Der direkte Zugang zu diesem Ökosystem ist für Startups aus Österreich allerdings alles andere als selbstverständlich. Genau hier setzt der neue Call des Global Incubator Network Austria (GIN) an: Er verspricht strategische Einblicke in den chinesischen Markt, konkrete Geschäftschancen und direkte Kontakte zu den zentralen Akteuren der dortigen Innovations- und Wirtschaftslandschaft.

GO SHANGHAI offen für alle Branchen

Das Internationalisierungsprogramm GO SHANGHAI 2027 richtet sich an österreichische Mid- und Later-Stage-Startups aller Branchen und Technologiefelder, die über die Proof-of-Concept- und Seed-Phase hinaus sind. Angesprochen sind sowohl Teams, die ihre erste internationale Expansion vorbereiten, als auch solche, die ihr Wachstum in Asien beschleunigen wollen.

Die Delegation von GO SHANGHAI 2025 bei der Wirtschaftskanzlei Taylor Wessing in Shanghai | (c) Global Incubator Network Austria

Die teilnehmenden Startups erwartet eine einwöchige Reise nach Shanghai von 26. bis 30. April 2027, die direkten Zugang zu zentralen Akteuren der chinesischen Innovations- und Wirtschaftslandschaft bietet.
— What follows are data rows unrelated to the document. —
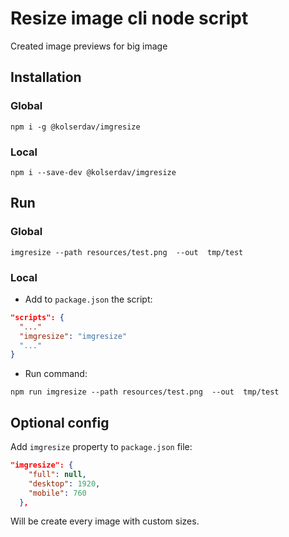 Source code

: # Resize image cli node script
Created image previews for big image

## Installation
### Global
```
npm i -g @kolserdav/imgresize
```
### Local
```
npm i --save-dev @kolserdav/imgresize
```
## Run
### Global
```
imgresize --path resources/test.png  --out  tmp/test
```
### Local
- Add to `package.json` the script:
```json
"scripts": {
  "..."
  "imgresize": "imgresize"
  "..."
}
```
- Run command:
```
npm run imgresize --path resources/test.png  --out  tmp/test
```
## Optional config
Add `imgresize` property to `package.json` file:
```json
"imgresize": { 
    "full": null,
    "desktop": 1920,
    "mobile": 760
  },
```
Will be create every image with custom sizes. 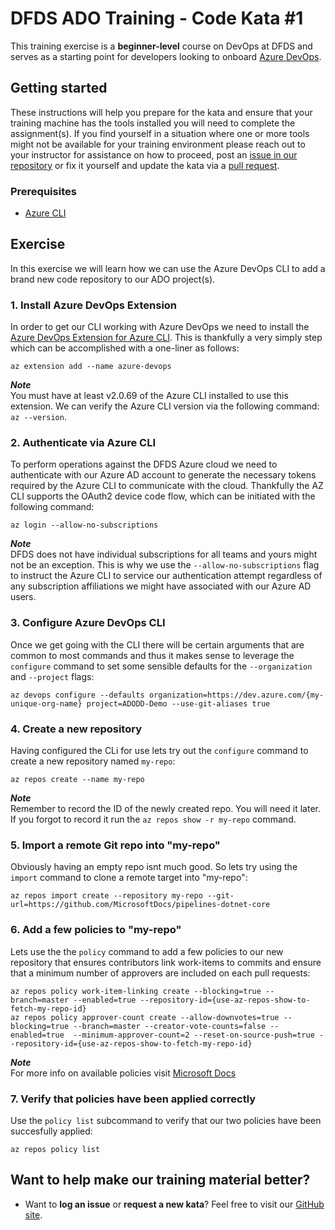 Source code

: DFDS ADO Training - Code Kata #1
======================================

This training exercise is a **beginner-level** course on DevOps at DFDS and serves as a starting point for developers looking to onboard [Azure DevOps](https://dev.azure.com/dfds).

## Getting started
These instructions will help you prepare for the kata and ensure that your training machine has the tools installed you will need to complete the assignment(s). If you find yourself in a situation where one or more tools might not be available for your training environment please reach out to your instructor for assistance on how to proceed, post an [issue in our repository](https://github.com/dfds/dojo/issues) or fix it yourself and update the kata via a [pull request](https://github.com/dfds/dojo/pulls).

### Prerequisites
* [Azure CLI](https://docs.microsoft.com/en-us/cli/azure/install-azure-cli)

## Exercise
In this exercise we will learn how we can use the Azure DevOps CLI to add a brand new code repository to our ADO project(s).

### 1. Install Azure DevOps Extension
In order to get our CLI working with Azure DevOps we need to install the [Azure DevOps Extension for Azure CLI](https://github.com/Azure/azure-devops-cli-extension). This is thankfully a very simply step which can be accomplished with a one-liner as follows:

```
az extension add --name azure-devops
```

***Note*** <br/>
You must have at least v2.0.69 of the Azure CLI installed to use this extension. We can verify the Azure CLI version via the following command: `az --version`.

### 2. Authenticate via Azure CLI
To perform operations against the DFDS Azure cloud we need to authenticate with our Azure AD account to generate the necessary tokens required by the Azure CLI to communicate with the cloud. Thankfully the AZ CLI supports the OAuth2 device code flow, which can be initiated with the following command:

```
az login --allow-no-subscriptions
```

***Note*** <br/>
DFDS does not have individual subscriptions for all teams and yours might not be an exception. This is why we use the `--allow-no-subscriptions` flag to instruct the Azure CLI to service our authentication attempt regardless of any subscription affiliations we might have associated with our Azure AD users.

### 3. Configure Azure DevOps CLI
Once we get going with the CLI there will be certain arguments that are common to most commands and thus it makes sense to leverage the `configure` command to set some sensible defaults for the `--organization` and `--project` flags:

```
az devops configure --defaults organization=https://dev.azure.com/{my-unique-org-name} project=ADODD-Demo --use-git-aliases true
```

### 4. Create a new repository
Having configured the CLi for use lets try out the `configure` command to create a new repository named `my-repo`:

```
az repos create --name my-repo
```

***Note*** <br/>
Remember to record the ID of the newly created repo. You will need it later. If you forgot to record it run the `az repos show -r my-repo` command.

### 5. Import a remote Git repo into "my-repo"
Obviously having an empty repo isnt much good. So lets try using the `import` command to clone a remote target into "my-repo":

```
az repos import create --repository my-repo --git-url=https://github.com/MicrosoftDocs/pipelines-dotnet-core
```

### 6. Add a few policies to "my-repo"
Lets use the the `policy` command to add a few policies to our new repository that ensures contributors link work-items to commits and ensure that a minimum number of approvers are included on each pull requests:

```
az repos policy work-item-linking create --blocking=true --branch=master --enabled=true --repository-id={use-az-repos-show-to-fetch-my-repo-id}
az repos policy approver-count create --allow-downvotes=true --blocking=true --branch=master --creator-vote-counts=false --enabled=true  --minimum-approver-count=2 --reset-on-source-push=true --repository-id={use-az-repos-show-to-fetch-my-repo-id}
```

***Note*** <br/>
For more info on available policies visit [Microsoft Docs](https://docs.microsoft.com/en-us/cli/azure/ext/azure-devops/repos/policy?view=azure-cli-latest)

### 7. Verify that policies have been applied correctly
Use the `policy list` subcommand to verify that our two policies have been succesfully applied:

```
az repos policy list
```

## Want to help make our training material better?
 * Want to **log an issue** or **request a new kata**? Feel free to visit our [GitHub site](https://github.com/dfds/dojo/issues).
Vorbereitung digital und beim Kick-off-Dinner in Wien

Das Programm ist in zwei Phasen unterteilt. Zunächst erhalten die Startups im Rahmen eines flexiblen, digitalen Onboardings gezielte Einblicke in den chinesischen Markt, um ihre Internationalisierungsstrategie zu schärfen. Über die exklusiven GIN-Video-Masterclasses steht ihnen dafür unbegrenztes Lernmaterial zur Verfügung. Hinzu kommen drei Stunden individuelles IP-Coaching. Den Abschluss der Vorbereitungsphase bildet ein Kick-off-Dinner in Wien, bei dem sich der aktuelle Batch von GO SHANGHAI 2027 vernetzt und final auf die Reise vorbereitet.

Fünf intensive Tage in Shanghai

Der zweite Teil ist die einwöchige Ecosystem-Tour durch Shanghai. Auf dem Programm stehen kuratierte 1:1-Business-Meetings, die vom AußenwirtschaftsCenter Shanghai organisiert werden, Workshops, maßgeschneiderte Networking- und Pitch-Formate wie die Austrian Startup Pitch Night sowie exklusive Unternehmens- und Ökosystem-Besuche. In fünf intensiven Tagen treffen die Teilnehmer:innen auf Branchenexpert:innen, potenzielle Partner:innen, Investor:innen und andere Gründer:innen, um wertvolle Kontakte für die eigene Expansion zu knüpfen.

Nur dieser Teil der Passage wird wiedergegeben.